Because an “all-time high level” of uncompleted natural wells in the Haynesville Shale await a tie-in to pipelines, don’t expect an immediate drop-off in incremental supply as the rig count drops, analysts with Raymond James & Associates Inc. said in a note Monday.

“Hopefully, the resilient production profile of 2008 made that point perfectly clear,” wrote analyst J. Marshall Adkins and his team. “In this case, we’re not simply alluding to the infrastructure-related three [to] four month lag between rig count changes and when production actually hits the market. Or even the overall high-grading of the natural gas rig count.”

Instead, focus on the uncompleted wells awaiting a hook-up, they wrote.

The overall decline in the Haynesville Shale rig count, which is down around 40 rigs from the June 2010 peak, has had “very little impact” on the uncompleted well inventory, which has remained fairly level since at between 450 and 500 wells, noted the analysts.

According to their calculations, the current uncompleted well count in the shale play equates to first-year production rates — not initial production rates.
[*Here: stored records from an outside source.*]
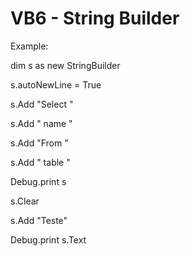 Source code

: # VB6 - String Builder

Example:

dim s as new StringBuilder

s.autoNewLine = True

s.Add "Select "

s.Add "   name "

s.Add "From "

s.Add "   table "

Debug.print s

s.Clear

s.Add "Teste"

Debug.print s.Text
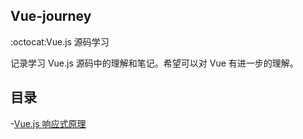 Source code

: ## Vue-journey

:octocat:Vue.js 源码学习

记录学习 Vue.js 源码中的理解和笔记。希望可以对 Vue 有进一步的理解。

## 目录

-[Vue.js 响应式原理](./docs/响应式原理.MarkDown)
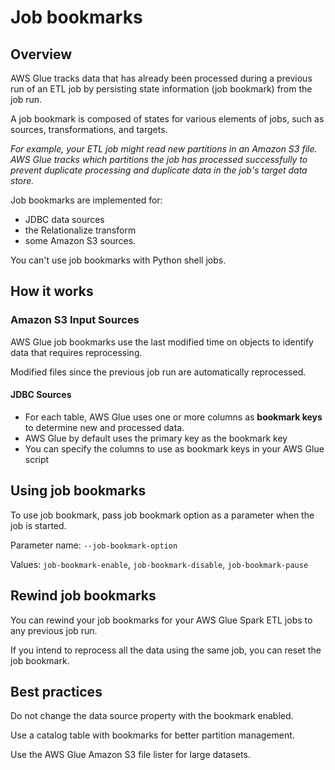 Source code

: # Job bookmarks

## Overview

AWS Glue tracks data that has already been processed during a previous run of an ETL job by persisting state information (job bookmark) from the job run.

A job bookmark is composed of states for various elements of jobs, such as sources, transformations, and targets.

*For example, your ETL job might read new partitions in an Amazon S3 file. AWS Glue tracks which partitions the job has processed successfully to prevent duplicate processing and duplicate data in the job's target data store.*

Job bookmarks are implemented for:
- JDBC data sources
- the Relationalize transform
- some Amazon S3 sources.

You can't use job bookmarks with Python shell jobs.


## How it works

### Amazon S3 Input Sources

AWS Glue job bookmarks use the last modified time on objects to identify data that requires reprocessing.

Modified files since the previous job run are automatically reprocessed.

#### JDBC Sources

- For each table, AWS Glue uses one or more columns as **bookmark keys** to determine new and processed data.
- AWS Glue by default uses the primary key as the bookmark key
- You can specify the columns to use as bookmark keys in your AWS Glue script


## Using job bookmarks

To use job bookmark, pass job bookmark option as a parameter when the job is started.

Parameter name: `--job-bookmark-option`

Values: `job-bookmark-enable`, `job-bookmark-disable`, `job-bookmark-pause`


## Rewind job bookmarks

You can rewind your job bookmarks for your AWS Glue Spark ETL jobs to any previous job run.

If you intend to reprocess all the data using the same job, you can reset the job bookmark.


## Best practices

Do not change the data source property with the bookmark enabled.

Use a catalog table with bookmarks for better partition management.

Use the AWS Glue Amazon S3 file lister for large datasets.
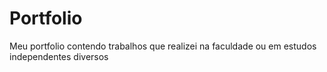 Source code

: # Portfolio
Meu portfolio contendo trabalhos que realizei na faculdade ou em estudos independentes diversos

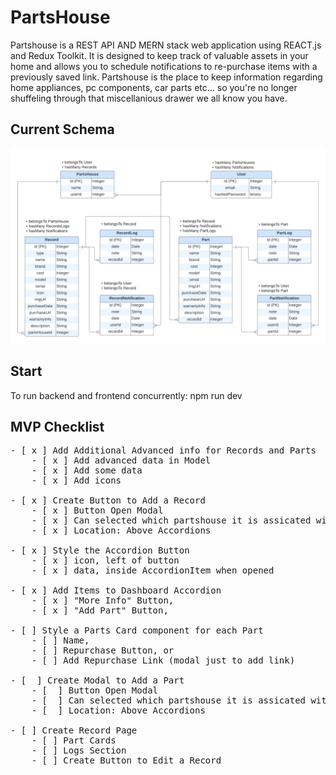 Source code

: # PartsHouse
Partshouse is a REST API AND MERN stack web application using REACT.js and Redux Toolkit.
It is designed to keep track of valuable assets in your home and allows you to schedule notifications to re-purchase items with a previously saved link. Partshouse is the place to keep information regarding home appliances, pc components, car parts etc...  so you're no longer shuffeling through that miscellanious drawer we all know you have.

## Current Schema
![](./assets/PartsHouseSchema.png)

## Start
To run backend and frontend concurrently:
npm run dev


## MVP Checklist
<pre>
- [ x ] Add Additional Advanced info for Records and Parts
    - [ x ] Add advanced data in Model
    - [ x ] Add some data
    - [ x ] Add icons

- [ x ] Create Button to Add a Record
    - [ x ] Button Open Modal
    - [ x ] Can selected which partshouse it is assicated with.
    - [ x ] Location: Above Accordions

- [ x ] Style the Accordion Button
    - [ x ] icon, left of button
    - [ x ] data, inside AccordionItem when opened

- [ x ] Add Items to Dashboard Accordion
    - [ x ] "More Info" Button, 
    - [ x ] "Add Part" Button, 

- [ ] Style a Parts Card component for each Part 
    - [ ] Name, 
    - [ ] Repurchase Button, or
    - [ ] Add Repurchase Link (modal just to add link)

- [  ] Create Modal to Add a Part
    - [  ] Button Open Modal
    - [  ] Can selected which partshouse it is assicated with.
    - [  ] Location: Above Accordions

- [ ] Create Record Page
    - [ ] Part Cards
    - [ ] Logs Section
    - [ ] Create Button to Edit a Record

</pre>
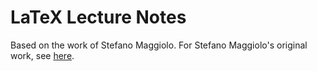 # LaTeX Lecture Notes

Based on the work of Stefano Maggiolo.
For Stefano Maggiolo's original work, see [here](http://blog.poormansmath.net/latex-class-for-lecture-notes/).

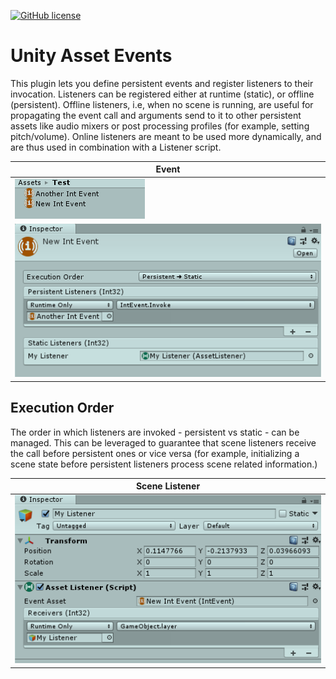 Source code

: [![GitHub license](https://img.shields.io/badge/license-MIT-blue.svg)](https://raw.githubusercontent.com/Smidgens/Unity-Asset-Events/master/LICENSE)


# Unity Asset Events

This plugin lets you define persistent events and register listeners to their invocation. Listeners can be registered either at runtime (static), or offline (persistent). Offline listeners, i.e, when no scene is running, are useful for propagating the event call and arguments send to it to other persistent assets like audio mixers or post processing profiles (for example, setting pitch/volume). Online listeners are meant to be used more dynamically, and are thus used in combination with a Listener script. 


| Event |
| ------------- |
| ![](/Screenshots/02.png?raw=true "") |
| ![](/Screenshots/01.png?raw=true "")|


## Execution Order

The order in which listeners are invoked - persistent vs static - can be managed. This can be leveraged to guarantee that scene listeners receive the call before persistent ones or vice versa (for example, initializing a scene state before persistent listeners process scene related information.)





| Scene Listener |
| ------------- |
| ![](/Screenshots/03.png?raw=true "")|
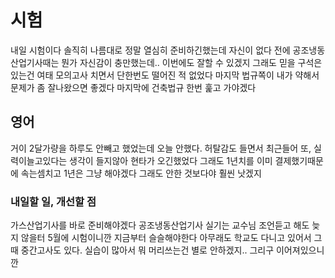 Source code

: # 시험

내일 시험이다 솔직히 나름대로 정말 열심히 준비하긴했는데 자신이 없다 전에 공조냉동산업기사때는 뭔가 자신감이 충만했는데.. 이번에도 잘할 수 있겠지 그래도 믿을 구석은 있는건 여태 모의고사 치면서
단한번도 떨어진 적 없었다 마지막 법규쪽이 내가 약해서 문제가 좀 잘나왔으면 좋겠다 마지막에 건축법규 한번 훑고 가야겠다

## 영어

거이 2달가량을 하루도 안빼고 했었는데 오늘 안했다. 허탈감도 들면서 최근들어 또, 실력이늘고있다는 생각이 들지않아 현타가 오긴했었다 그래도 1년치를 이미 결제했기때문에 속는셈치고 1년은 그냥 해야겠다
그래도 안한 것보다야 훨씬 낫겠지 

### 내일할 일, 개선할 점

가스산업기사를 바로 준비해야겠다 공조냉동산업기사 실기는 교수님 조언듣고 해도 늦지 않을터 5월에 시험이니깐 지금부터 슬슬해야한다 아무래도 학교도 다니고 있어서 그때 중간고사도 있다. 실습이 많아서
뭐 머리쓰는건 별로 안하겠지.. 그리구 이어져있으니깐
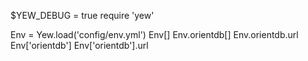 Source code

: $YEW_DEBUG = true
require 'yew'

Env = Yew.load('config/env.yml')
Env[]
Env.orientdb[]
Env.orientdb.url
Env['orientdb']
Env['orientdb'].url
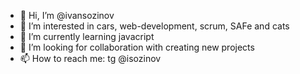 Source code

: - 👋 Hi, I’m @ivansozinov
- 👀 I’m interested in cars, web-development, scrum, SAFe and cats
- 🌱 I’m currently learning javacript
- 💞️ I’m looking for collaboration with creating new projects
- 📫 How to reach me: tg @isozinov

<!---
ivansozinov/ivansozinov is a ✨ special ✨ repository because its `README.md` (this file) appears on your GitHub profile.
You can click the Preview link to take a look at your changes.
--->
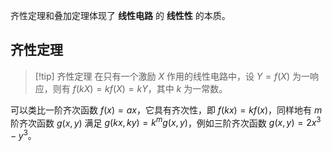 齐性定理和叠加定理体现了 **线性电路** 的 **线性性** 的本质。
## 齐性定理
> [!tip] 齐性定理
> 在只有一个激励 $X$ 作用的线性电路中，设 $Y=f(X)$ 为一响应，则有 $f(kX)=kf(X)=kY$，其中 $k$ 为一常数。

可以类比一阶齐次函数 $f(x)=ax$，它具有齐次性，即 $f(kx)=kf(x)$，同样地有 $m$ 阶齐次函数 $g(x,y)$ 满足 $g(kx,ky)=k^mg(x,y)$，例如三阶齐次函数 $g(x,y)=2x^3-y^3$。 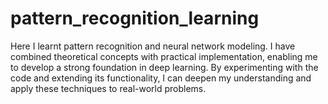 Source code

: # pattern_recognition_learning
Here I learnt pattern recognition and neural network modeling. I have combined theoretical concepts with practical implementation, enabling me to develop a strong foundation in deep learning. By experimenting with the code and extending its functionality, I can deepen my understanding and apply these techniques to real-world problems.
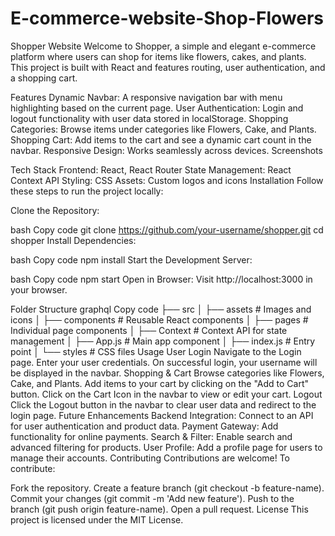
# E-commerce-website-Shop-Flowers
Shopper Website
Welcome to Shopper, a simple and elegant e-commerce platform where users can shop for items like flowers, cakes, and plants. This project is built with React and features routing, user authentication, and a shopping cart.

Features
Dynamic Navbar: A responsive navigation bar with menu highlighting based on the current page.
User Authentication: Login and logout functionality with user data stored in localStorage.
Shopping Categories: Browse items under categories like Flowers, Cake, and Plants.
Shopping Cart: Add items to the cart and see a dynamic cart count in the navbar.
Responsive Design: Works seamlessly across devices.
Screenshots

Tech Stack
Frontend: React, React Router
State Management: React Context API
Styling: CSS
Assets: Custom logos and icons
Installation
Follow these steps to run the project locally:

Clone the Repository:

bash
Copy code
git clone https://github.com/your-username/shopper.git
cd shopper
Install Dependencies:

bash
Copy code
npm install
Start the Development Server:

bash
Copy code
npm start
Open in Browser: Visit http://localhost:3000 in your browser.

Folder Structure
graphql
Copy code
├── src
│   ├── assets          # Images and icons
│   ├── components      # Reusable React components
│   ├── pages           # Individual page components
│   ├── Context         # Context API for state management
│   ├── App.js          # Main app component
│   ├── index.js        # Entry point
│   └── styles          # CSS files
Usage
User Login
Navigate to the Login page.
Enter your user credentials.
On successful login, your username will be displayed in the navbar.
Shopping & Cart
Browse categories like Flowers, Cake, and Plants.
Add items to your cart by clicking on the "Add to Cart" button.
Click on the Cart Icon in the navbar to view or edit your cart.
Logout
Click the Logout button in the navbar to clear user data and redirect to the login page.
Future Enhancements
Backend Integration: Connect to an API for user authentication and product data.
Payment Gateway: Add functionality for online payments.
Search & Filter: Enable search and advanced filtering for products.
User Profile: Add a profile page for users to manage their accounts.
Contributing
Contributions are welcome! To contribute:

Fork the repository.
Create a feature branch (git checkout -b feature-name).
Commit your changes (git commit -m 'Add new feature').
Push to the branch (git push origin feature-name).
Open a pull request.
License
This project is licensed under the MIT License.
Average volumes from the uncompleted well count over the entire first year of production were estimated at more than 2 Bcf/d.

“That’s a meaningful amount of supply waiting behind pipe,” said Adkins and his colleagues. “Thus, even if producers stop punching holes in the ground in the play (which recent permitting trends would certainly show is not going to be the case), the oil patch (or rather, gas patch) is likely to have its hands full completing wells for quite some time; and the resulting supply should underpin the overall growth curve.”

By itself the backlog of wells “would be able to keep production levels flat in the Haynesville during 2011 even if drillers completely shut down operations today.” And that’s just in the Haynesville Shale. “Halliburton estimates that there are currently over 3,000 uncompleted wells in the U.S.”

Halliburton CEO Dave Lesar said last October there would be 2,500-3,000 uncompleted wells in North America by the end of 2010, a backlog that was expected to continue for up to a year (see Daily GPI, Oct. 19, 2010).

In addition to the uncompleted well count, other factors also may keep domestic gas supplies strong, noted the Raymond James team.

“Liquids-rich plays still throw off a lot of gas,” they noted. “Over the past year rigs have been slowly migrating out of the older gas shales (such as the Barnett, Fayetteville and Woodford) and moving into the more liquids-rich plays” such as the Granite Wash, Eagle Ford and Cana Woodford. “We have found that the relevance of these plays for U.S. gas supply is often underestimated by investors…

“This makes sense given that the drilling economics in these plays are based far more heavily on the price of oil and natural gas liquids and as such, dry gas is viewed more as a byproduct.”

However, from a supply standpoint, noted the analysts, “the reality is that the dry gas component of these liquids-rich plays is multiples higher than the conventional vertical gas wells. In many cases, these liquids-rich plays have more associated dry gas than even the Barnett or Fayetteville plays.”

In addition, increased drilling efficiencies have cut drilling times and costs, they noted. “In other words, the increased productivity of rigs on a per-well basis requires fewer overall rigs to drill the same amount of wells.”

Drilling days over the 2006-2010 period for shale plays “declined despite increasingly longer lateral lengths. These efficiencies have translated quickly to the newer gassy plays (Haynesville, Marcellus, Eagle Ford, Cana Woodford), and we only expect producers to move faster up the learning curve.”

Why will producers continue to learn faster?

The Haynesville Shale, noted the analysts, recently passed the Barnett Shale as the top gas-producing shale play in the United States, “now producing 5.5 Bcf/d after just two years of large-scale production” (see Shale Daily, March 22). “It took Barnett production nearly a decade to top the 5 Bcf/d mark. So…next up on deck…Marcellus Shale?”